What is expected: Search the entries for the word "substitution" and copy each line that has it.
───── Data extract ─────
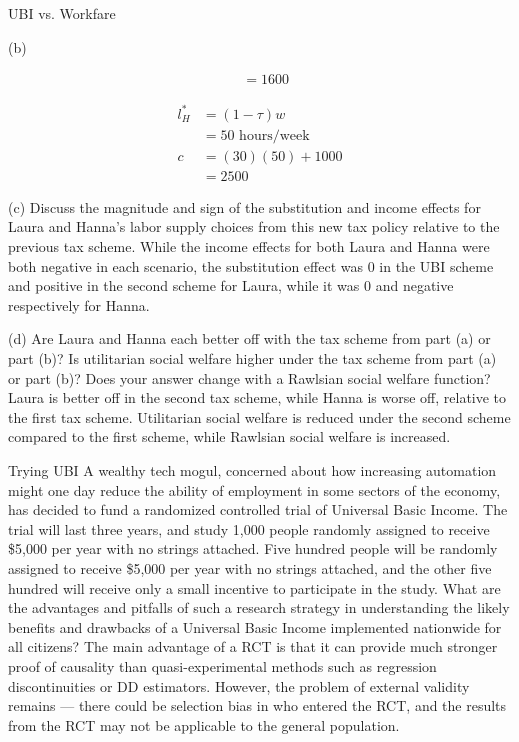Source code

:\documentclass[10pt]{extarticle}
\begin{document}
\begin{problem}{UBI vs. Workfare}
\begin{problem}{(b)}
\begin{description}[font=\normalfont]
\begin{align*}
                     &= 1600
          \end{align*}
        \item[Hanna's Labor Supply and Consumption:]
          \begin{align*}
            l^{\ast}_{H} &= (1-\tau)w\\
                         &= 50\text{ hours/week}\\
              c &= (30)(50) + 1000\\
              &= 2500
          \end{align*}
      \end{description}
    \end{problem}
    \begin{problem}{(c)}
      Discuss the magnitude and sign of the substitution and income effects for Laura and Hanna's labor supply choices from this new tax policy relative to the previous tax scheme.
      \tcblower
      While the income effects for both Laura and Hanna were both negative in each scenario, the substitution effect was $0$ in the UBI scheme and positive in the second scheme for Laura, while it was $0$ and negative respectively for Hanna.
    \end{problem}
    \begin{problem}{(d)}
      Are Laura and Hanna each better off with the tax scheme from part (a) or part (b)? Is utilitarian social welfare higher under the tax scheme from part (a) or part (b)? Does your answer change with a Rawlsian social welfare function?
      \tcblower
      Laura is better off in the second tax scheme, while Hanna is worse off, relative to the first tax scheme. Utilitarian social welfare is reduced under the second scheme compared to the first scheme, while Rawlsian social welfare is increased.
    \end{problem}
  \end{problem}
  \begin{problem}{Trying UBI}
    A wealthy tech mogul, concerned about how increasing automation might one day reduce the ability of employment in some sectors of the economy, has decided to fund a randomized controlled trial of Universal Basic Income. The trial will last three years, and study 1,000 people randomly assigned to receive \$5,000 per year with no strings attached. Five hundred people will be randomly assigned to receive \$5,000 per year with no strings attached, and the other five hundred will receive only a small incentive to participate in the study. What are the advantages and pitfalls of such a research strategy in understanding the likely benefits and drawbacks of a Universal Basic Income implemented nationwide for all citizens?
    \tcblower
    The main advantage of a RCT is that it can provide much stronger proof of causality than quasi-experimental methods such as regression discontinuities or DD estimators. However, the problem of external validity remains --- there could be selection bias in who entered the RCT, and the results from the RCT may not be applicable to the general population.
  \end{problem}
\end{document}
─────
Result of this exercise:
      Discuss the magnitude and sign of the substitution and income effects for Laura and Hanna's labor supply choices from this new tax policy relative to the previous tax scheme.
      While the income effects for both Laura and Hanna were both negative in each scenario, the substitution effect was $0$ in the UBI scheme and positive in the second scheme for Laura, while it was $0$ and negative respectively for Hanna.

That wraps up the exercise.